Vijay Mahajan, Founder and Chairman of Basix, a financial services group that provides microfinance and other livelihood promotion services, was one of those expected to make a bid for a bank licence. But he chose not to.

He explains that a bank licence in the current environment would take the company away from its mission. Further, the microfinance industry has still not recovered from the Andhra Pradesh Government’s intervention a few years ago. His company was hit hard, with its balance-sheet shrinking drastically and a lot of people leaving.

'Criticising the AP Microfinance Bill, he says it has made it impossible for microfinance institutions (MFIs) to conduct operations and recover loans from the poor in the State.

Easy flow of working capital from banks is crucial to the revival of the microfinance industry.

Excerpts from an interview:

Are you seeing more funds from developmental organisations and Sidbi?

We are seeing some funding but the resources available to them are relatively limited. Sidbi runs the national microfinance equity fund. Its total corpus is Rs 200 crore. One growing MFI can absorb that much. They are helpful for small growing MFIs.

Are you seeing any green shoots on the policy front?

The RBI has been very constructive. It realised that what was done in Andhra Pradesh was not right. But how do you tell an elected government what is right or not right.

It has done what it could as a regulator, and introduced a lot more regulations on consumer protection. And the Department Of Financial Services was also proactive; it drafted the new Bill and is trying to pilot it.

Ultimately, our working capital is bank money; unless that comes, the rest is all chanting mantras and waiting for rain.

Outside Andhra Pradesh, do you see a scope for growth?

Last year the sector saw a healthy growth of 30-40 per cent. But if you compare it to 2010 level, we have still not reached there. In 2010, we were Rs 30,000 crore, and if we had continued to grow at that rate today we would have been Rs 1lakh crore. We are still at Rs 24,000 crore.

Right now, if you read the RBI regulations, it looks like there are 10-12 restrictive micro-regulations but, in a sense, the industry brought these upon itself. The RBI is a mature enough regulator to realise this is not a long-run regime. It will slowly remove these restrictions.

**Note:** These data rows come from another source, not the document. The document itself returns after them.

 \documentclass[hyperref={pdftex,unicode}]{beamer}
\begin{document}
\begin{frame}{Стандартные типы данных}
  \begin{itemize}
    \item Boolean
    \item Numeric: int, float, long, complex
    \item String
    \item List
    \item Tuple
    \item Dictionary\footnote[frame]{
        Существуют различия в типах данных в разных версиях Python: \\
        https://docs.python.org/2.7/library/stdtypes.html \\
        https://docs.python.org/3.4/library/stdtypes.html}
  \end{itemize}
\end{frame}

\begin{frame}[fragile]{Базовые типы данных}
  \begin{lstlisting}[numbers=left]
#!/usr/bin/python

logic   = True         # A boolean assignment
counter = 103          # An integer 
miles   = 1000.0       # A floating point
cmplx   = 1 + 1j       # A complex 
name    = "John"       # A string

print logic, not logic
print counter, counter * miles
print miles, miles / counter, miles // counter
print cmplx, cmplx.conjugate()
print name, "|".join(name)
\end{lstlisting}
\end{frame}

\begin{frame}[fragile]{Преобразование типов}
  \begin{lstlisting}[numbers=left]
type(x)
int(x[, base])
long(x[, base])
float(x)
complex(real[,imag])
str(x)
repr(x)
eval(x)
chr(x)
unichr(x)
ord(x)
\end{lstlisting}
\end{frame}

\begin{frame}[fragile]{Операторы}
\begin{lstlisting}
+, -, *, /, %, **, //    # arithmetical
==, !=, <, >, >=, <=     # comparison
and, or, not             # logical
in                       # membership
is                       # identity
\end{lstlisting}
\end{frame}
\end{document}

Why have you not applied for a banking licence?

Unfortunately in India, we have only one category of bank, which is the national banking licence. We are not interested in being a bank for everybody. We are into financial services as our objective is to serve the excluded. So it will take us away from our mission. As an MFI we primarily serve the poor; our local area bank has a balance sheet of Rs 200 crore and it has a quarter million customers.

But tomorrow, if there is a banking licence for, say, a microfinance bank, or what we had suggested in the Raghuram Rajan committee — a small finance bank, where the loan size is not more than Rs 10 lakh — then we will apply.

In your opinion, what factors are currently hurting the microfinance sector?

The AP law makes it virtually impossible to do anything there. We have overdues of Rs 7,000 crore, which has made a hole in several balance sheets. Outside of AP, things have improved a lot compared to three years ago but still the banking system doesn’t have the same level of enthusiasm or confidence it had because they are constantly worried about an unpredictable event like this. So, while there has been growth, we are still not at 2010 levels.

How has the last fiscal played out for Basix?

We have suffered very badly. I don’t think we are in that sense representative of the sector. We were a Rs 1,800 crore company and today we are a Rs 80 crore company, because we had a portfolio of Rs 550 crore in Andhra Pradesh and Rs 1,250 crore outside. After the AP one went bad, banks became nervous, so they said keep repaying us the rest. So we brought down the outside portfolio from Rs 1,250 crore to Rs 150 crore. We have also made a Rs 500 crore provisioning and another Rs 150 crore is due.

Basix alone had lost 9,000 staff out of the over 10,300 people employed in AP and elsewhere.

Apart from banking, is the microfinance industry looking at other avenues for funding?

In theory you could go to insurance companies and mutual funds but who would want to invest in an asset class where the lenders themselves don’t have confidence. To rebuild confidence you need new regulations. Some of the PE players have come back and that’s a good sign. It’s a function of how to rebuild confidence, new regulations and then you need equity, additional lending and stability.

What are your plans for this year?

A lot is dependent on whether the Microfinance Bill is enacted in Parliament or not. It’s a function of whether it will be introduced in time. If the Bill is approved it will be a confidence building measure for the sector.

Will you look at listing in this scenario?

It makes sense to go to the capital markets when your funding needs per year are at least Rs 500-1,000 crore of equity, which means you need Rs 3,000-4,000 crore of total funding. SKS was the first one which reached somewhere there. Bandhan, probably, may be the next one which may come that close. Then an IPO becomes inevitable because there is no other way you can raise money from the capital market. Every quarter, if you have to raise 200 crore of equity there is no way you can raise it from the biggest PE player.